In an age of artistic accomplishment, Gustav Mahler stood out as one of the supremely gifted musicians of his generation. As a composer, he won acclaim for his startling originality. As a conductor, his relentless pursuit of perfection was sometimes seen as tyrannical by the singers and musicians who came under his baton. And always, even with his greatest triumphs, he provoked controversy among the critics. Now Henry-Louis de La Grange, Mahler's celebrated biographer, offers new insight into Mahler's life and work with his latest look at the career of this musical genius. In Mahler in Vienna, La Grange follows the great musician to the intellectual and artistic capital of turn-of-the-century Europe. From Mahler's spectacular debut as director of the Vienna Court Opera to his triumphant tour of the continent, we see him at the height of his powers. La Grange vividly portrays the marvelous spectacle, including the extraordinary range of artists who worked with Mahler--the composers Dvorak, Gustave Charpentier, Richard Strauss, Zemlinsky, and Schoenberg; the painters, architects, and decorators of the Secession (led by Klimt); and the writers Hauptmann, Dehmel, Hofmannsthal, and Schnitzler. In Vienna, the conductor worked a revolution in standards of performance and (along with Secession painter Alfred Roller) scenic illustration. It was also during this period that he wrote some of his best-loved symphonies--including his Fourth and Fifth--and his three orchestral song-cycles and collections, the Wunderhorn-, Ruckert-, and Kindertotenlieder. For each of these works La Grange provides full notes and analytic descriptions. And the author does not neglect Mahler's temptestuous personal life, for during these years he met Alma Schindler--"the most beautiful woman in Vienna." La Grange deftly captures the story of their engagement and marriage in 1902. Mahler remains one of the greatest figures in the history f music, a man whose work provokes strong reactions today as in his own time. This account is just one part of the definitive four-volume biography Gustav Mahler, the result of a thirty-year research project; the author has personally translated it from his original French into English. Scrupulously researched and insightfully written, this volume is a brilliant account of a critical epoch in Mahler's life.

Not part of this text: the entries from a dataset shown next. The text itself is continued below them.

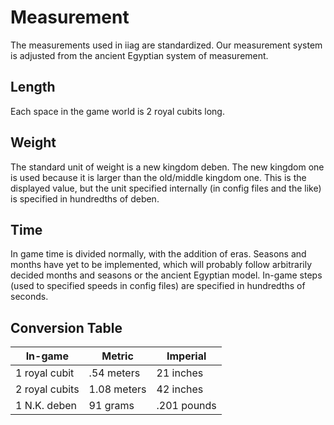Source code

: Measurement
===========

The measurements used in iiag are standardized. Our measurement system is
adjusted from the ancient Egyptian system of measurement.

Length
------

Each space in the game world is 2 royal cubits long.

Weight
------

The standard unit of weight is a new kingdom deben. The new kingdom one is
used because it is larger than the old/middle kingdom one. This is the displayed
value, but the unit specified internally (in config files and the like) is
specified in hundredths of deben.

Time
----

In game time is divided normally, with the addition of eras. Seasons and months
have yet to be implemented, which will probably follow arbitrarily decided months
and seasons or the ancient Egyptian model. In-game steps (used to specified speeds
in config files) are specified in hundredths of seconds.

Conversion Table
----------------

 In-game        | Metric      | Imperial
----------------|-------------|------------
 1 royal cubit  | .54 meters  | 21 inches
 2 royal cubits | 1.08 meters | 42 inches
 1 N.K. deben   | 91 grams    | .201 pounds
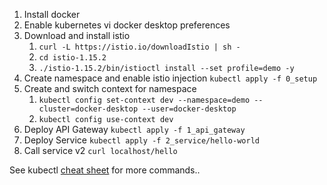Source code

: 1. Install docker 
2. Enable kubernetes vi docker desktop preferences 
4. Download and install istio
   1. ``curl -L https://istio.io/downloadIstio | sh -``
   2. ``cd istio-1.15.2``
   3. ``./istio-1.15.2/bin/istioctl install --set profile=demo -y``
5. Create namespace and enable istio injection ``kubectl apply -f 0_setup``
6. Create and switch context for namespace 
   1. ``kubectl config set-context dev --namespace=demo --cluster=docker-desktop --user=docker-desktop ``
   2. ``kubectl config use-context dev``
7. Deploy API Gateway ``kubectl apply -f 1_api_gateway``
8. Deploy Service ``kubectl apply -f 2_service/hello-world``
9. Call service v2 ``curl localhost/hello``



See kubectl [cheat sheet](https://kubernetes.io/docs/reference/kubectl/cheatsheet/) for more commands.. 
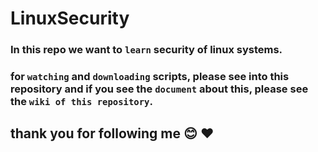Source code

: # LinuxSecurity
### In this repo we want to `learn` security of linux systems.

### for `watching` and `downloading` scripts, please see into this repository and if you see the `document` about this, please see the `wiki of this repository`.

## thank you for following me :blush: :heart:
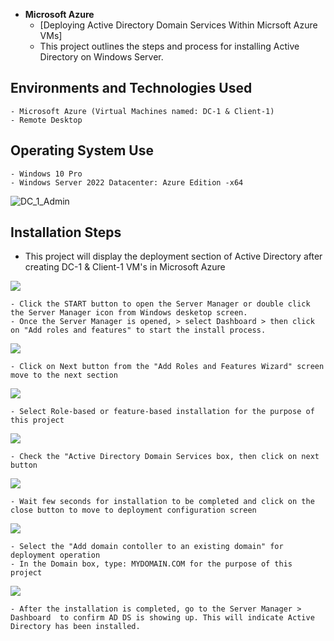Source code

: -  <b>Microsoft Azure</b>
    - [Deploying Active Directory Domain Services Within Micrsoft Azure VMs]
    - This project outlines the steps and process for installing Active Directory on Windows Server.


 <h2>Environments and Technologies Used</h2>

    - Microsoft Azure (Virtual Machines named: DC-1 & Client-1)
    - Remote Desktop

<h2>Operating System Use </h2>

    - Windows 10 Pro  
    - Windows Server 2022 Datacenter: Azure Edition -x64


 ![DC_1_Admin](https://github.com/koby-nob/Deploying-Active-Directory/assets/166937258/bd59faf0-3b04-4ab8-a530-8b975dbad1cb)


<h2>Installation Steps</h2>

- This project will display the deployment section of Active Directory after creating DC-1 & Client-1 VM's in Microsoft Azure

<p>
<img src="https://i.imgur.com/oRrNsje.png"
</p>
<p>

    - Click the START button to open the Server Manager or double click the Server Manager icon from Windows desketop screen.
    - Once the Server Manager is opened, > select Dashboard > then click on "Add roles and features" to start the install process.

    
<p>
<img src="https://i.imgur.com/is7DETm.png"   
</p>
<p>

    - Click on Next button from the "Add Roles and Features Wizard" screen move to the next section

<p>
<img src="https://i.imgur.com/cI1Mt2J.png"
</p>
<p>

    - Select Role-based or feature-based installation for the purpose of this project
    
<p>
<img src="https://i.imgur.com/DmkvEDu.png"
</p>
<p>

    - Check the "Active Directory Domain Services box, then click on next button

<p>
<img src="https://i.imgur.com/ntcpmFB.png"
</p>
<p> 
    
    - Wait few seconds for installation to be completed and click on the close button to move to deployment configuration screen

<p>
<img src="https://i.imgur.com/QRx5C5V.png"
</p>
<p> 
    
    - Select the "Add domain contoller to an existing domain" for deployment operation
    - In the Domain box, type: MYDOMAIN.COM for the purpose of this project
    

<p>
<img src="https://i.imgur.com/IKAHWml.png"
</p>
<p>

    - After the installation is completed, go to the Server Manager > Dashboard  to confirm AD DS is showing up. This will indicate Active Directory has been installed. 



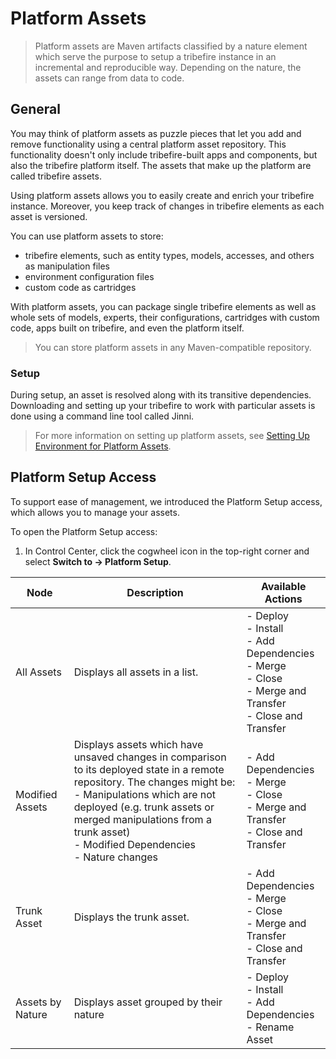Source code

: # Platform Assets
>Platform assets are Maven artifacts classified by a nature element which serve the purpose to setup a tribefire instance in an incremental and reproducible way. Depending on the nature, the assets can range from data to code.

## General
You may think of platform assets as puzzle pieces that let you add and remove functionality using a central platform asset repository. This functionality doesn't only include tribefire-built apps and components, but also the tribefire platform itself. The assets that make up the platform are called tribefire assets.

Using platform assets allows you to easily create and enrich your tribefire instance. Moreover, you keep track of changes in tribefire elements as each asset is versioned. 

You can use platform assets to store:
* tribefire elements, such as entity types, models, accesses, and others as manipulation files
* environment configuration files
* custom code as cartridges

With platform assets, you can package single tribefire elements as well as whole sets of models, experts, their configurations, cartridges with custom code, apps built on tribefire, and even the platform itself. 

>You can store platform assets in any Maven-compatible repository.

### Setup
During setup, an asset is resolved along with its transitive dependencies. Downloading and setting up your tribefire to work with particular assets is done using a command line tool called Jinni. 
>For more information on setting up platform assets, see [Setting Up Environment for Platform Assets](asset://tribefire.cortex.documentation:tutorials-doc/platform-assets/setting_up_platform_assets.md).

[](asset://tribefire.cortex.documentation:platform-assets-doc/asset_natures.md?INCLUDE)

[](asset://tribefire.cortex.documentation:platform-assets-doc/asset-deprecation.md?INCLUDE)
## Platform Setup Access
To support ease of management, we introduced the Platform Setup access, which allows you to manage your assets.

To open the Platform Setup access:

1. In Control Center, click the cogwheel icon in the top-right corner and select **Switch to -> Platform Setup**.

Node | Description | Available Actions
-----| ------------|------------------
All Assets | Displays all assets in a list. |  - Deploy <br/> - Install <br/> - Add Dependencies <br/> - Merge <br/> - Close <br/> - Merge and Transfer <br/> - Close and Transfer
Modified Assets | Displays assets which have unsaved changes in comparison to its deployed state in a remote repository. The changes might be: <br/> - Manipulations which are not deployed (e.g. trunk assets or merged manipulations from a trunk asset) <br/> - Modified Dependencies <br/> - Nature changes | - Add Dependencies <br/> - Merge <br/> - Close <br/> - Merge and Transfer <br/> - Close and Transfer
Trunk Asset | Displays the trunk asset. |  - Add Dependencies <br/> - Merge <br/> - Close <br/> - Merge and Transfer <br/> - Close and Transfer
Assets by Nature | Displays asset grouped by their nature | - Deploy <br/> - Install <br/> - Add Dependencies <br/> - Rename Asset

[](asset://tribefire.cortex.documentation:platform-assets-doc/asset_dependency_rules.md?INCLUDE)

[](asset://tribefire.cortex.documentation:platform-assets-doc/management.md?INCLUDE)

[](asset://tribefire.cortex.documentation:platform-assets-doc/asset-services.md?INCLUDE)
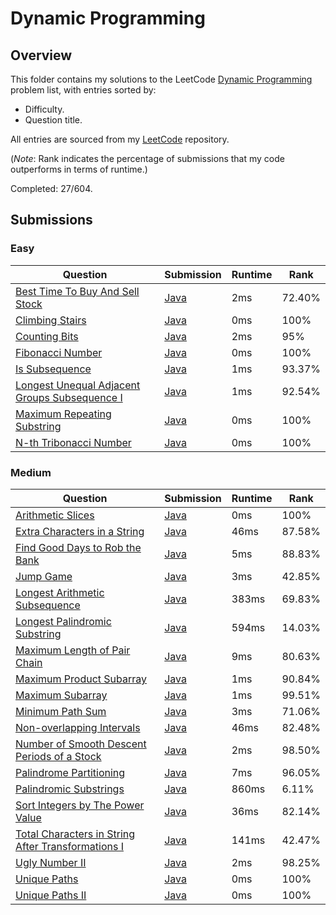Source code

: # Dynamic Programming

## Overview
This folder contains my solutions to the LeetCode [Dynamic Programming](https://leetcode.com/problem-list/dynamic-programming/) problem list,
with entries sorted by:
- Difficulty.
- Question title.

All entries are sourced from my [LeetCode](https://github.com/shumarb/leetcode) repository.

(*Note*: Rank indicates the percentage of submissions that my code outperforms in terms of runtime.)

Completed: 27/604.

## Submissions
### Easy
| Question                                                                                                                                  | Submission                                                                                                        | Runtime | Rank   |
|-------------------------------------------------------------------------------------------------------------------------------------------|-------------------------------------------------------------------------------------------------------------------|---------|--------|
| [Best Time To Buy And Sell Stock](https://leetcode.com/problems/best-time-to-buy-and-sell-stock/description/)                             | [Java](https://github.com/shumarb/leetcode/blob/main/submissions/BestTimeToBuyAndSellStock.java)                  | 2ms     | 72.40% |
| [Climbing Stairs](https://leetcode.com/problems/climbing-stairs/description/)                                                             | [Java](https://github.com/shumarb/leetcode/blob/main/submissions/ClimbingStairs.java)                             | 0ms     | 100%   |
| [Counting Bits](https://leetcode.com/problems/counting-bits/description/)                                                                 | [Java](https://github.com/shumarb/leetcode/blob/main/submissions/CountingBits.java)                               | 2ms     | 95%    |
| [Fibonacci Number](https://leetcode.com/problems/fibonacci-number/description/)                                                           | [Java](https://github.com/shumarb/leetcode/blob/main/submissions/FibonacciNumber.java)                            | 0ms     | 100%   |
| [Is Subsequence](https://leetcode.com/problems/is-subsequence/description/)                                                               | [Java](https://github.com/shumarb/leetcode/blob/main/submissions/IsSubsequence.java)                              | 1ms     | 93.37% |
| [Longest Unequal Adjacent Groups Subsequence I](https://leetcode.com/problems/longest-unequal-adjacent-groups-subsequence-i/description/) | [Java](https://github.com/shumarb/leetcode/blob/main/submissions/LongestUnequalAdjacentGroupsSubsequenceOne.java) | 1ms     | 92.54% |
| [Maximum Repeating Substring](https://leetcode.com/problems/maximum-repeating-substring/description/)                                     | [Java](https://github.com/shumarb/leetcode/blob/main/submissions/MaximumRepeatingSubstring.java)                  | 0ms     | 100%   |
| [N-th Tribonacci Number](https://leetcode.com/problems/n-th-tribonacci-number/description/)                                               | [Java](https://github.com/shumarb/leetcode/blob/main/submissions/NthTribonacciNumber.java)                        | 0ms     | 100%   |

### Medium
| Question                                                                                                                                            | Submission                                                                                                            | Runtime | Rank   |
|-----------------------------------------------------------------------------------------------------------------------------------------------------|-----------------------------------------------------------------------------------------------------------------------|---------|--------|
| [Arithmetic Slices](https://leetcode.com/problems/arithmetic-slices/description/)                                                                   | [Java](https://github.com/shumarb/leetcode/blob/main/submissions/ArithmeticSlices.java)                               | 0ms     | 100%   |
| [Extra Characters in a String](https://leetcode.com/problems/extra-characters-in-a-string/description/)                                             | [Java](https://github.com/shumarb/leetcode/blob/main/submissions/ExtraCharactersInAString.java)                       | 46ms    | 87.58% | 
| [Find Good Days to Rob the Bank](https://leetcode.com/problems/find-good-days-to-rob-the-bank/description/)                                         | [Java](https://github.com/shumarb/leetcode/blob/main/submissions/FindGoodDaysToRobTheBank.java)                       | 5ms     | 88.83% |
| [Jump Game](https://leetcode.com/problems/jump-game/description/)                                                                                   | [Java](https://github.com/shumarb/leetcode/blob/main/submissions/JumpGame.java)                                       | 3ms     | 42.85% |
| [Longest Arithmetic Subsequence](https://leetcode.com/problems/longest-arithmetic-subsequence/description/)                                         | [Java](https://github.com/shumarb/leetcode/blob/main/submissions/LongestArithmeticSubsequence.java)                   | 383ms   | 69.83% |
| [Longest Palindromic Substring](https://leetcode.com/problems/longest-palindromic-substring/description/)                                           | [Java](https://github.com/shumarb/leetcode/blob/main/submissions/LongestPalindromicSubstring.java)                    | 594ms   | 14.03% |
| [Maximum Length of Pair Chain](https://leetcode.com/problems/maximum-gap/description/)                                                              | [Java](https://github.com/shumarb/leetcode/blob/main/submissions/MaximumLengthOfPairChain.java)                       | 9ms     | 80.63% |
| [Maximum Product Subarray](https://leetcode.com/problems/maximum-product-subarray/description/)                                                     | [Java](https://github.com/shumarb/leetcode/blob/main/submissions/MaximumProductSubarray.java)                         | 1ms     | 90.84% |
| [Maximum Subarray](https://leetcode.com/problems/maximum-subarray/description/)                                                                     | [Java](https://github.com/shumarb/leetcode/blob/main/submissions/MaximumSubarray.java)                                | 1ms     | 99.51% |
| [Minimum Path Sum](https://leetcode.com/problems/minimum-path-sum/description/)                                                                     | [Java](https://github.com/shumarb/leetcode/blob/main/submissions/MinimumPathSum.java)                                 | 3ms     | 71.06% |
| [Non-overlapping Intervals](https://leetcode.com/problems/non-overlapping-intervals/description/)                                                   | [Java](https://github.com/shumarb/leetcode/blob/main/submissions/NonOverlappingIntervals.java)                        | 46ms    | 82.48% |
| [Number of Smooth Descent Periods of a Stock](https://leetcode.com/problems/number-of-smooth-descent-periods-of-a-stock/description/)               | [Java](https://github.com/shumarb/leetcode/blob/main/submissions/NumberOfSmoothDescentPeriodsOfAStock.java)           | 2ms     | 98.50% |
| [Palindrome Partitioning](https://leetcode.com/problems/palindrome-partitioning/description/)                                                       | [Java](https://github.com/shumarb/leetcode/blob/main/submissions/PalindromePartitioning.java)                         | 7ms     | 96.05% |
| [Palindromic Substrings](https://leetcode.com/problems/palindromic-substrings/description/)                                                         | [Java](https://github.com/shumarb/leetcode/blob/main/submissions/PalindromicSubstrings.java)                          | 860ms   | 6.11%  |
| [Sort Integers by The Power Value](https://leetcode.com/problems/sort-integers-by-the-power-value/description/)                                     | [Java](https://github.com/shumarb/leetcode/blob/main/submissions/SortIntegersByThePowerValue.java)                    | 36ms    | 82.14% |
| [Total Characters in String After Transformations I](https://leetcode.com/problems/total-characters-in-string-after-transformations-i/description/) | [Java](https://github.com/shumarb/leetcode/blob/main/submissions/TotalCharactersInStringAfterTransformationsOne.java) | 141ms   | 42.47% | 
| [Ugly Number II](https://leetcode.com/problems/ugly-number-ii/description/)                                                                         | [Java](https://github.com/shumarb/leetcode/blob/main/submissions/UglyNumberTwo.java)                                  | 2ms     | 98.25% | 
| [Unique Paths](https://leetcode.com/problems/unique-paths/description/)                                                                             | [Java](https://github.com/shumarb/leetcode/blob/main/submissions/UniquePaths.java)                                    | 0ms     | 100%   |
| [Unique Paths II](https://leetcode.com/problems/unique-paths-ii/description/)                                                                       | [Java](https://github.com/shumarb/leetcode/blob/main/submissions/UniquePathsTwo.java)                                 | 0ms     | 100%   |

The son of an American mother and French father who was a senator and former governor minister, Henry Louis de la Grange studied the humanities in Paris and New York and literature at Aix-en-Provence University and at the Sorbonne. It was in 1945 when attending a performance of Gustav Mahler's Ninth Symphony conducted by Bruno Walter that he first became interested in the composer. He began what became a lifelong investigation of Mahler's life and works, the research of which formed the basis of his multi-volume biography of the composer.
Volume 2 of Henry-Louis de la Grange’s titanic uber-biography covers the period of Mahler’s accession to the directorate of the Vienna Hofoper and Philharmonic, the earliest performances of his second, third, and fourth symphonies, and the composition of the fourth, fifth, and sixth symphonies, as well as the Kindertotenlieder. This period also encompasses the end of the devoted and thoughtful Natalie Bauer-Lechner as a source and the beginning of the completely horrid, narcissistic and over-wrought Alma Schindler. The book is so full of detail, it can be utterly overwhelming, and the smart reader will need some sort of strategy for parsing it all out. But one benefit of LaGrange's use of the sources is the context he provides to every quote. For instance, I have long thought of reading Natalie Bauer-Lechner's book of recollections of Mahler, but LaGrange's quotes provide so much contextual detail that I don't think I need to.
What does one get out of this book? Details of how Mahler engineered change at the Vienna Hofoper Descriptions of all the artists of the time and how Mahler worked with them. Reception of Mahler's own works, as well as all his actions as a conductor Much detail on the anti-Semitic press, and how they constantly hounded every move Mahler made with both the opera and the Philharmonic. Much biographical detail from Natalie Bauer-Lechner's Mahleriana, which was unpublished with this biography was first written. Nice to have all of her comments put completely into context of what was going on at the time. Mahler's musical programming--his likes and dislikes, and his occasional struggles with living composers.
To give just a few examples of the hysterical journalism with which Mahler had to contend, these comments come from the first reviews of Mahler’s fourth Symphony:
"The first movement could be Daniel in the lion's den, Orpheus slaughtered by the Maenads, genius delivered to the beasts!" William Ritter
"It also contains musical jokes of doubtful taste. A horde of goblins roams around tormenting the audience, and while they don't actually slap their faces, they pierce or tickle their ears, pull their hair and repeatedly hit them on the nose." Munich Allgemeine-Zeitung
"It was nothing but 'technique, calculation, vanity, a morbid and insipid supermusic, a shapeless stylistic monstrosity that collapses under a surfeit of witty details.'" Theodor Kroyer
Anyone familiar with the placid fourth symphony will find these comments both shocking and amusing. Occasionally, though, the critics were capable of genuine insight:
From the Journal de Liege: "Mahler's [second] Symphony, despite its grand design, is to a certain extent the work of a skeptic. The vast poem of life exalts fatality and the inexorable grip of Destiny far more than singing our sublimated sufferings and joys...One feels oneself engaged in a sort of flirtation with a joy which is lacking abandonment or confidence...the work seems to be analysing itself...This life is no longer simply lived, it spills over from among the alchemies of skepticism and disillusionment."
Likewise, the press critics did on occasion appreciate Mahler’s reform efforts at the Hofoper:
"Hirschfield reviewed the performance [26 Nov 1899] at great length and found it 'worthy of Bayreuth': for the first time in Vienna, Die Meistersinger had been treated as the light, fast-flowing comedy it really was; the dialogues had been speeded up; instead of a trailing encumbrance, the orchestra had become a moving force--it had never drowned the singers, so that each word and all the most subtle relationships between the motifs could easily be perceived."
By and large, though, the press was harshly critical of Mahler, his music, his conducting, and of course, his race. In that regard, the book becomes a bit of a slog: reading page after page of the Viennese press pounding on Mahler gets mighty tiresome. But that was the environment in which Mahler worked.
This is a magnificent book, and I look forward to tackling volume 3 later in the year. Maybe by the time I have read volumes 3 and 4, Oxford will finally have gotten around to publishing the revised volume 1.